[Work required] Write out all the records exactly, and keep any images out.

[Dataset]
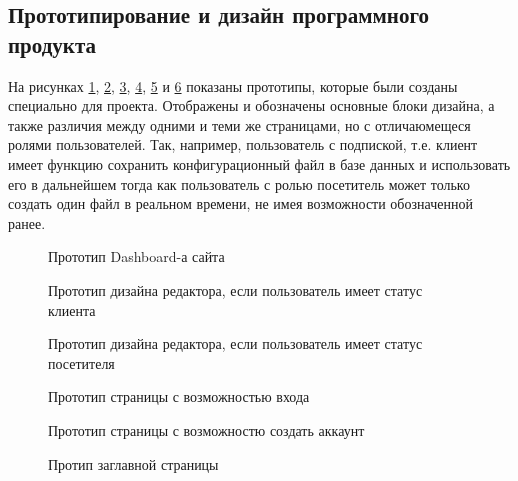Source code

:\subsection{Прототипирование и дизайн программного продукта}

На рисунках \ref{des:proto_1}, \ref{des:proto_2}, \ref{des:proto_3}, \ref{des:proto_4}, \ref{des:proto_5} и
\ref{des:proto_6} показаны прототипы, которые были созданы специально для проекта. Отображены и обозначены основные блоки дизайна, а также различия между
одними и теми же страницами, но с отличаюмещеся ролями пользователей. Так, например, пользователь с подпиской, т.е. клиент имеет функцию сохранить конфигурационный файл
в базе данных и использовать его в дальнейшем тогда как пользователь с ролью посетитель может только создать один файл в реальном времени, не имея возможности обозначенной ранее.

\begin{figure}[H]
    \caption{Прототип Dashboard-а сайта}
    \label{des:proto_1}
\end{figure}

\begin{figure}[H]
    \caption{Прототип дизайна редактора, если пользователь имеет статус клиента}
    \label{des:proto_2}
\end{figure}

\begin{figure}[H]
    \caption{Прототип дизайна редактора, если пользователь имеет статус посетителя}
    \label{des:proto_3}
\end{figure}

\begin{figure}[H]
    \caption{Прототип страницы с возможностью входа}
    \label{des:proto_4}
\end{figure}

\begin{figure}[H]
    \caption{Прототип страницы с возможностю создать аккаунт}
    \label{des:proto_5}
\end{figure}

\begin{figure}[H]
    \caption{Протип заглавной страницы}
    \label{des:proto_6}
\end{figure}
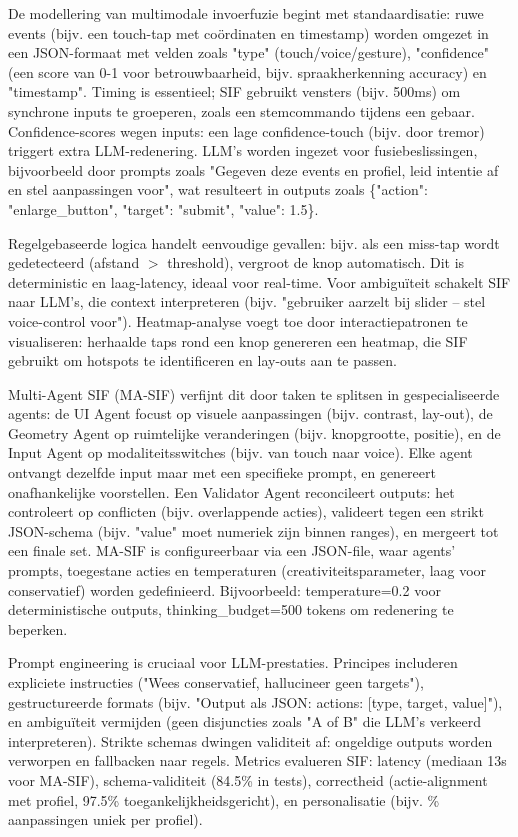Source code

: \documentclass[openany]{book}
\begin{document}
De modellering van multimodale invoerfuzie begint met standaardisatie: ruwe events (bijv. een touch-tap met coördinaten en timestamp) worden omgezet in een JSON-formaat met velden zoals "type" (touch/voice/gesture), "confidence" (een score van 0-1 voor betrouwbaarheid, bijv. spraakherkenning accuracy) en "timestamp". Timing is essentieel; SIF gebruikt vensters (bijv. 500ms) om synchrone inputs te groeperen, zoals een stemcommando tijdens een gebaar. Confidence-scores wegen inputs: een lage confidence-touch (bijv. door tremor) triggert extra LLM-redenering. LLM's worden ingezet voor fusiebeslissingen, bijvoorbeeld door prompts zoals "Gegeven deze events en profiel, leid intentie af en stel aanpassingen voor", wat resulteert in outputs zoals \{"action": "enlarge\_button", "target": "submit", "value": 1.5\}.

Regelgebaseerde logica handelt eenvoudige gevallen: bijv. als een miss-tap wordt gedetecteerd (afstand $>$ threshold), vergroot de knop automatisch. Dit is deterministic en laag-latency, ideaal voor real-time. Voor ambiguïteit schakelt SIF naar LLM's, die context interpreteren (bijv. "gebruiker aarzelt bij slider – stel voice-control voor"). Heatmap-analyse voegt toe door interactiepatronen te visualiseren: herhaalde taps rond een knop genereren een heatmap, die SIF gebruikt om hotspots te identificeren en lay-outs aan te passen.

Multi-Agent SIF (MA-SIF) verfijnt dit door taken te splitsen in gespecialiseerde agents: de UI Agent focust op visuele aanpassingen (bijv. contrast, lay-out), de Geometry Agent op ruimtelijke veranderingen (bijv. knopgrootte, positie), en de Input Agent op modaliteitsswitches (bijv. van touch naar voice). Elke agent ontvangt dezelfde input maar met een specifieke prompt, en genereert onafhankelijke voorstellen. Een Validator Agent reconcileert outputs: het controleert op conflicten (bijv. overlappende acties), valideert tegen een strikt JSON-schema (bijv. "value" moet numeriek zijn binnen ranges), en mergeert tot een finale set. MA-SIF is configureerbaar via een JSON-file, waar agents' prompts, toegestane acties en temperaturen (creativiteitsparameter, laag voor conservatief) worden gedefinieerd. Bijvoorbeeld: temperature=0.2 voor deterministische outputs, thinking\_budget=500 tokens om redenering te beperken.

Prompt engineering is cruciaal voor LLM-prestaties. Principes includeren expliciete instructies ("Wees conservatief, hallucineer geen targets"), gestructureerde formats (bijv. "Output als JSON: {actions: [{type, target, value}]}"), en ambiguïteit vermijden (geen disjuncties zoals "A of B" die LLM's verkeerd interpreteren). Strikte schemas dwingen validiteit af: ongeldige outputs worden verworpen en fallbacken naar regels. Metrics evalueren SIF: latency (mediaan 13s voor MA-SIF), schema-validiteit (84.5\% in tests), correctheid (actie-alignment met profiel, 97.5\% toegankelijkheidsgericht), en personalisatie (bijv. \% aanpassingen uniek per profiel).
\end{document}
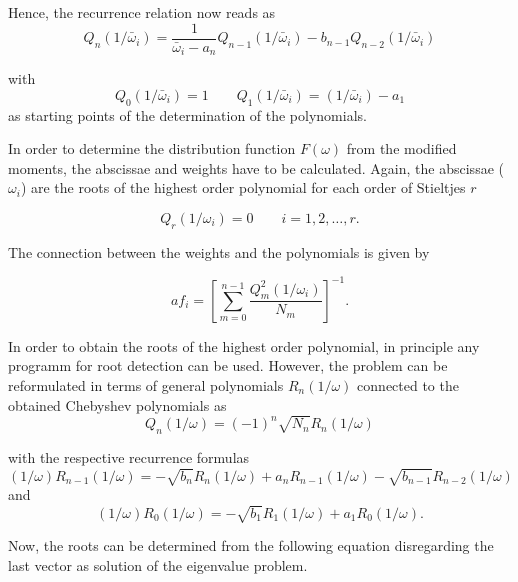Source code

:Hence, the recurrence relation now reads as
\begin{equation}
  Q_n(1/\bar{\omega}_i) = \frac{1}{\bar{\omega}_i - a_n} Q_{n-1}(1/\bar{\omega}_i)
                          - b_{n-1} Q_{n-2}(1/\bar{\omega}_i)
\end{equation}

with
\begin{equation}
  Q_0(1/\bar{\omega}_i) = 1 \quad\quad Q_1(1/\bar{\omega}_i) = (1/\bar{\omega}_i) - a_1
\end{equation}
as starting points of the determination of the polynomials.

In order to determine the
distribution function $F(\omega)$ from the modified moments, the abscissae and
weights have to be calculated.
Again, the abscissae ($\omega_i$) are the roots of the
highest order polynomial
for each order of Stieltjes $r$

\begin{equation}
  Q_r(1/\omega_i) = 0 \quad\quad i = 1,2,\dots ,r .
\end{equation}

The connection between the weights and the polynomials is given by

\begin{equation}a  \label{equation:poly_weights}
  f_i = \left[ \sum\limits_{m=0}^{n-1} \frac{Q_m^2(1/\omega_i)}{N_m} \right]^{-1} .
\end{equation}

In order to obtain the roots of the highest order polynomial, in principle
any programm for root detection can be used. However, the problem can
be reformulated in terms of general polynomials $R_n(1/\omega)$ connected
to the obtained Chebyshev polynomials as
\begin{equation}
  Q_n(1/\omega) = (-1)^n \sqrt{N_n} R_n(1/\omega)
\end{equation}

with the respective recurrence formulas
\begin{equation}
  (1/\omega)R_{n-1}(1/\omega) = - \sqrt{b_n}R_n(1/\omega) + a_nR_{n-1}(1/\omega)
                                - \sqrt{b_{n-1}} R_{n-2}(1/\omega)
\end{equation}
and
\begin{equation}
  (1/\omega)R_0(1/\omega) = - \sqrt{b_1}R_1(1/\omega) + a_1 R_0(1/\omega) .
\end{equation}

Now, the roots can be determined from the following equation disregarding the
last vector as solution of the eigenvalue problem.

[Solution]
Source code

:\subsection{Прототипирование и дизайн программного продукта}

На рисунках \ref{des:proto_1}, \ref{des:proto_2}, \ref{des:proto_3}, \ref{des:proto_4}, \ref{des:proto_5} и
\ref{des:proto_6} показаны прототипы, которые были созданы специально для проекта. Отображены и обозначены основные блоки дизайна, а также различия между
одними и теми же страницами, но с отличаюмещеся ролями пользователей. Так, например, пользователь с подпиской, т.е. клиент имеет функцию сохранить конфигурационный файл
в базе данных и использовать его в дальнейшем тогда как пользователь с ролью посетитель может только создать один файл в реальном времени, не имея возможности обозначенной ранее.

\begin{figure}[H]
    \caption{Прототип Dashboard-а сайта}
    \label{des:proto_1}
\end{figure}

\begin{figure}[H]
    \caption{Прототип дизайна редактора, если пользователь имеет статус клиента}
    \label{des:proto_2}
\end{figure}

\begin{figure}[H]
    \caption{Прототип дизайна редактора, если пользователь имеет статус посетителя}
    \label{des:proto_3}
\end{figure}

\begin{figure}[H]
    \caption{Прототип страницы с возможностью входа}
    \label{des:proto_4}
\end{figure}

\begin{figure}[H]
    \caption{Прототип страницы с возможностю создать аккаунт}
    \label{des:proto_5}
\end{figure}

\begin{figure}[H]
    \caption{Протип заглавной страницы}
    \label{des:proto_6}
\end{figure}
Source code

: \documentclass[openany]{book}
\begin{document}
De modellering van multimodale invoerfuzie begint met standaardisatie: ruwe events (bijv. een touch-tap met coördinaten en timestamp) worden omgezet in een JSON-formaat met velden zoals "type" (touch/voice/gesture), "confidence" (een score van 0-1 voor betrouwbaarheid, bijv. spraakherkenning accuracy) en "timestamp". Timing is essentieel; SIF gebruikt vensters (bijv. 500ms) om synchrone inputs te groeperen, zoals een stemcommando tijdens een gebaar. Confidence-scores wegen inputs: een lage confidence-touch (bijv. door tremor) triggert extra LLM-redenering. LLM's worden ingezet voor fusiebeslissingen, bijvoorbeeld door prompts zoals "Gegeven deze events en profiel, leid intentie af en stel aanpassingen voor", wat resulteert in outputs zoals \{"action": "enlarge\_button", "target": "submit", "value": 1.5\}.

Regelgebaseerde logica handelt eenvoudige gevallen: bijv. als een miss-tap wordt gedetecteerd (afstand $>$ threshold), vergroot de knop automatisch. Dit is deterministic en laag-latency, ideaal voor real-time. Voor ambiguïteit schakelt SIF naar LLM's, die context interpreteren (bijv. "gebruiker aarzelt bij slider – stel voice-control voor"). Heatmap-analyse voegt toe door interactiepatronen te visualiseren: herhaalde taps rond een knop genereren een heatmap, die SIF gebruikt om hotspots te identificeren en lay-outs aan te passen.

Multi-Agent SIF (MA-SIF) verfijnt dit door taken te splitsen in gespecialiseerde agents: de UI Agent focust op visuele aanpassingen (bijv. contrast, lay-out), de Geometry Agent op ruimtelijke veranderingen (bijv. knopgrootte, positie), en de Input Agent op modaliteitsswitches (bijv. van touch naar voice). Elke agent ontvangt dezelfde input maar met een specifieke prompt, en genereert onafhankelijke voorstellen. Een Validator Agent reconcileert outputs: het controleert op conflicten (bijv. overlappende acties), valideert tegen een strikt JSON-schema (bijv. "value" moet numeriek zijn binnen ranges), en mergeert tot een finale set. MA-SIF is configureerbaar via een JSON-file, waar agents' prompts, toegestane acties en temperaturen (creativiteitsparameter, laag voor conservatief) worden gedefinieerd. Bijvoorbeeld: temperature=0.2 voor deterministische outputs, thinking\_budget=500 tokens om redenering te beperken.

Prompt engineering is cruciaal voor LLM-prestaties. Principes includeren expliciete instructies ("Wees conservatief, hallucineer geen targets"), gestructureerde formats (bijv. "Output als JSON: {actions: [{type, target, value}]}"), en ambiguïteit vermijden (geen disjuncties zoals "A of B" die LLM's verkeerd interpreteren). Strikte schemas dwingen validiteit af: ongeldige outputs worden verworpen en fallbacken naar regels. Metrics evalueren SIF: latency (mediaan 13s voor MA-SIF), schema-validiteit (84.5\% in tests), correctheid (actie-alignment met profiel, 97.5\% toegankelijkheidsgericht), en personalisatie (bijv. \% aanpassingen uniek per profiel).
\end{document}
Source code

:Hence, the recurrence relation now reads as
\begin{equation}
  Q_n(1/\bar{\omega}_i) = \frac{1}{\bar{\omega}_i - a_n} Q_{n-1}(1/\bar{\omega}_i)
                          - b_{n-1} Q_{n-2}(1/\bar{\omega}_i)
\end{equation}

with
\begin{equation}
  Q_0(1/\bar{\omega}_i) = 1 \quad\quad Q_1(1/\bar{\omega}_i) = (1/\bar{\omega}_i) - a_1
\end{equation}
as starting points of the determination of the polynomials.

In order to determine the
distribution function $F(\omega)$ from the modified moments, the abscissae and
weights have to be calculated.
Again, the abscissae ($\omega_i$) are the roots of the
highest order polynomial
for each order of Stieltjes $r$

\begin{equation}
  Q_r(1/\omega_i) = 0 \quad\quad i = 1,2,\dots ,r .
\end{equation}

The connection between the weights and the polynomials is given by

\begin{equation}a  \label{equation:poly_weights}
  f_i = \left[ \sum\limits_{m=0}^{n-1} \frac{Q_m^2(1/\omega_i)}{N_m} \right]^{-1} .
\end{equation}

In order to obtain the roots of the highest order polynomial, in principle
any programm for root detection can be used. However, the problem can
be reformulated in terms of general polynomials $R_n(1/\omega)$ connected
to the obtained Chebyshev polynomials as
\begin{equation}
  Q_n(1/\omega) = (-1)^n \sqrt{N_n} R_n(1/\omega)
\end{equation}

with the respective recurrence formulas
\begin{equation}
  (1/\omega)R_{n-1}(1/\omega) = - \sqrt{b_n}R_n(1/\omega) + a_nR_{n-1}(1/\omega)
                                - \sqrt{b_{n-1}} R_{n-2}(1/\omega)
\end{equation}
and
\begin{equation}
  (1/\omega)R_0(1/\omega) = - \sqrt{b_1}R_1(1/\omega) + a_1 R_0(1/\omega) .
\end{equation}

Now, the roots can be determined from the following equation disregarding the
last vector as solution of the eigenvalue problem.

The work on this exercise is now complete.